Steve Cultrera, 1/7/2022

"""

In [3]:
import librosa

In [86]:
import os
from PIL import Image
import matplotlib.pyplot as plt
import numpy as np
import csv
from random import random
import shutil

In [27]:
class AudioConf:
    # Preprocessing settings
    sampling_rate = 44100
    window_function = 'hanning'
    hop_length_percentage = 0.25 # determines the amount of overlap, higher means more frames
    window_length = 2048  # length of the FFT window
    hop_length = int(window_length * hop_length_percentage)  # number of samples between successive frames.
        

def scale_minmax(X, min=0.0, max=255.0):
    """ rescaling from dB to image pixel values from 0 to 255
    """
    X_std = (X - X.min()) / (X.max() - X.min())
    X_scaled = X_std * (max - min) + min
    return X_scaled.astype(np.uint8)


def raw_audio_frames_to_logmelspectrogram(raw_audio, conf):
    melspectrogram = librosa.feature.melspectrogram(
        raw_audio,
        sr=conf.sampling_rate,
        hop_length=conf.hop_length,
        n_fft=conf.window_length,
        window=conf.window_function,
    )

    logmelspectrogram = librosa.power_to_db(melspectrogram)
    logmelspectrogram = scale_minmax(logmelspectrogram).astype('uint8')
    cmap = plt.get_cmap('magma')
    rgba_logmelspectrogram = cmap(logmelspectrogram)
    rgb_logmelspectrogram = (np.delete(rgba_logmelspectrogram, 3, 2) * 255).astype('uint8')
    return rgb_logmelspectrogram

## Just some tests to get one file working

In [13]:
project_dir = "/Users/steve.cultrera/Documents/kaggle_spoken_language_identification"

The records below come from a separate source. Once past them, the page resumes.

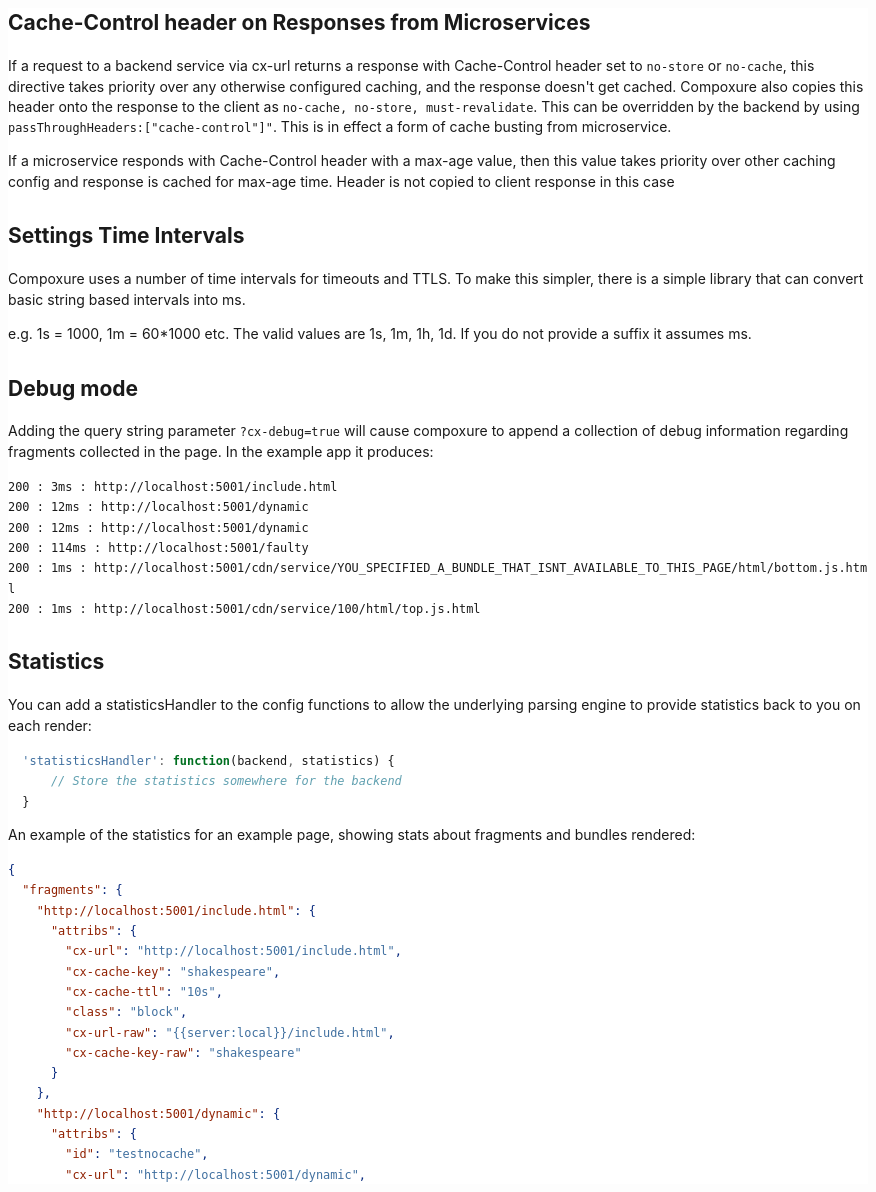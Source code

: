 ## Cache-Control header on Responses from Microservices

If a request to a backend service via cx-url returns a response with Cache-Control header set to `no-store` or `no-cache`, this directive takes priority over any otherwise configured caching, and the response doesn't get cached. Compoxure also copies this header onto the response to the client as `no-cache, no-store, must-revalidate`. This can be overridden by the backend by using `passThroughHeaders:["cache-control"]"`. This is in effect a form of cache busting from microservice.

If a microservice responds with Cache-Control header with a max-age value, then this value takes priority over other caching config and response is cached for max-age time. Header is not copied to client response in this case

## Settings Time Intervals

Compoxure uses a number of time intervals for timeouts and TTLS. To make this simpler, there is a simple library that can convert basic string based intervals into ms.

e.g. 1s = 1000, 1m = 60*1000 etc.  The valid values are 1s, 1m, 1h, 1d.  If you do not provide a suffix it assumes ms.

## Debug mode
Adding the query string parameter ```?cx-debug=true``` will cause compoxure to append a collection of debug information regarding fragments collected in the page.
In the example app it produces:
```
200 : 3ms : http://localhost:5001/include.html
200 : 12ms : http://localhost:5001/dynamic
200 : 12ms : http://localhost:5001/dynamic
200 : 114ms : http://localhost:5001/faulty
200 : 1ms : http://localhost:5001/cdn/service/YOU_SPECIFIED_A_BUNDLE_THAT_ISNT_AVAILABLE_TO_THIS_PAGE/html/bottom.js.html
200 : 1ms : http://localhost:5001/cdn/service/100/html/top.js.html
```

## Statistics

You can add a statisticsHandler to the config functions to allow the underlying parsing engine to provide statistics back to you on each render:

```js
  'statisticsHandler': function(backend, statistics) {
      // Store the statistics somewhere for the backend
  }
```

An example of the statistics for an example page, showing stats about fragments and bundles rendered:


```json
{
  "fragments": {
    "http://localhost:5001/include.html": {
      "attribs": {
        "cx-url": "http://localhost:5001/include.html",
        "cx-cache-key": "shakespeare",
        "cx-cache-ttl": "10s",
        "class": "block",
        "cx-url-raw": "{{server:local}}/include.html",
        "cx-cache-key-raw": "shakespeare"
      }
    },
    "http://localhost:5001/dynamic": {
      "attribs": {
        "id": "testnocache",
        "cx-url": "http://localhost:5001/dynamic",
```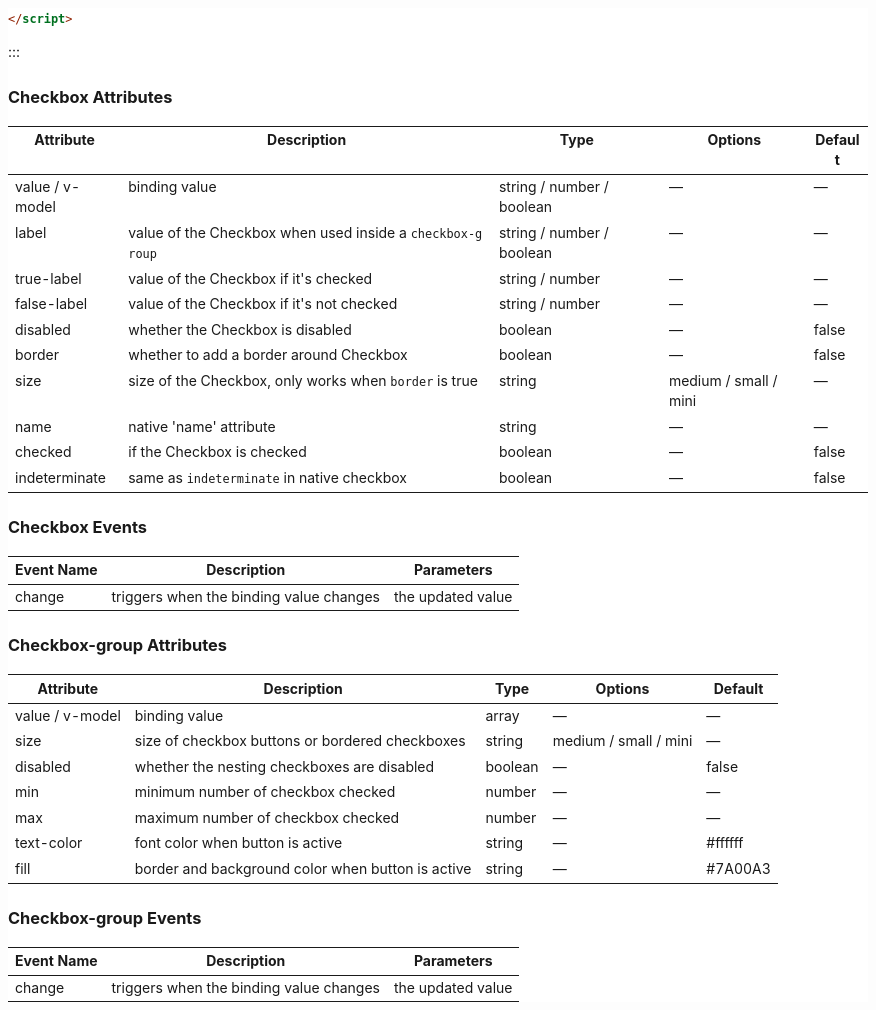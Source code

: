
 ```html
</script>
```
:::

### Checkbox Attributes
| Attribute      | Description         | Type    | Options                         | Default|
|---------- |-------- |---------- |-------------  |-------- |
| value / v-model | binding value | string / number / boolean | — | — |
| label     | value of the Checkbox when used inside a `checkbox-group`   | string / number / boolean   |       —        |     —    |
| true-label | value of the Checkbox if it's checked   | string / number    |       —        |     —    |
| false-label | value of the Checkbox if it's not checked   | string / number    |      —         |     —    |
| disabled  | whether the Checkbox is disabled   | boolean   |  — | false   |
| border  | whether to add a border around Checkbox  | boolean   | — | false   |
| size  | size of the Checkbox, only works when `border` is true  | string  | medium / small / mini | — |
| name | native 'name' attribute | string    |      —         |     —    |
| checked  | if the Checkbox is checked   | boolean   |  — | false   |
| indeterminate  | same as `indeterminate` in native checkbox | boolean   |  — | false   |

### Checkbox Events
| Event Name | Description | Parameters |
|---------- |-------- |---------- |
| change  | triggers when the binding value changes | the updated value |

### Checkbox-group Attributes
| Attribute      | Description         | Type    | Options                         | Default|
|---------- |-------- |---------- |-------------  |-------- |
| value / v-model | binding value | array | — | — |
|size | size of checkbox buttons or bordered checkboxes | string | medium / small / mini | — |
| disabled  | whether the nesting checkboxes are disabled | boolean   | — | false   |
| min     | minimum number of checkbox checked   | number    |       —        |     —    |
| max     | maximum number of checkbox checked   | number    |       —        |     —    |
|text-color | font color when button is active | string   | — | #ffffff   |
|fill  | border and background color when button is active | string   | — | #7A00A3   |

### Checkbox-group Events
| Event Name | Description | Parameters |
|---------- |-------- |---------- |
| change  | triggers when the binding value changes | the updated value |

one_file = os.path.join(project_dir, "archive/train/train", "de_f_5d2e7f30d69f2d1d86fd05f3bbe120c2.fragment1.flac")



In [14]:
y, sr = librosa.load(one_file)

In [15]:
sr

22050

In [29]:
logmelspectrogram = raw_audio_frames_to_logmelspectrogram(y, AudioConf)

In [30]:
pillow_image = Image.fromarray(logmelspectrogram)

In [31]:
pillow_image.save("test.png", "PNG")

In [61]:
pillow_image.size

(431, 128)

In [63]:
# files aren't that much bigger than max
print(224*224, 431*128)

50176 55168


In [65]:
print(random())

0.37984711672670657


## Process an entire directory

In [82]:
#-- Toggled between this two...

#-- all the files from train came to ~7GB, so let's halve that:
#input_DIR = os.path.join(project_dir, "archive/train/train")
#sample_rate = 0.5

input_DIR = os.path.join(project_dir, "archive/test/test")
sample_rate = 1

In [83]:
output_csv = os.path.join(project_dir, "kaggle_sli_data", "kaggle_data.csv")

In [84]:
input_DIR

'/Users/steve.cultrera/Documents/kaggle_spoken_language_identification/archive/test/test'

In [85]:
with open(output_csv, 'w', newline='') as csvfile:
    writer = csv.writer(csvfile)
    writer.writerow(["language", "gender", "file_id", "image"])
    
    for filename in os.listdir(input_DIR):
        
        if filename.endswith(".flac") and random() <= sample_rate:
            language = filename[:2]
            gender = filename[3:4]
            file_id = filename[5:]
            #print(filename)
            #print(language, gender, file_id)
            
            
            #-- generate the image 
            y, sr = librosa.load(os.path.join(input_DIR, filename))
            logmelspectrogram = raw_audio_frames_to_logmelspectrogram(y, AudioConf)
            pillow_image = Image.fromarray(logmelspectrogram)
            output_image_filename = file_id + ".png"
            pillow_image.save(os.path.join(project_dir, "kaggle_sli_data", "image", output_image_filename))
            
            #-- finally, write the row to csv now that we have everything
            writer.writerow([language, gender, file_id, "image/" + output_image_filename])

In [88]:
#-- make zipped file which can be imported into platform
shutil.make_archive("kaggle_sli_data_TEST", 'zip', os.path.join(project_dir, "kaggle_sli_data"))

'/Users/steve.cultrera/Documents/kaggle_spoken_language_identification/kaggle_sli_data_TEST.zip'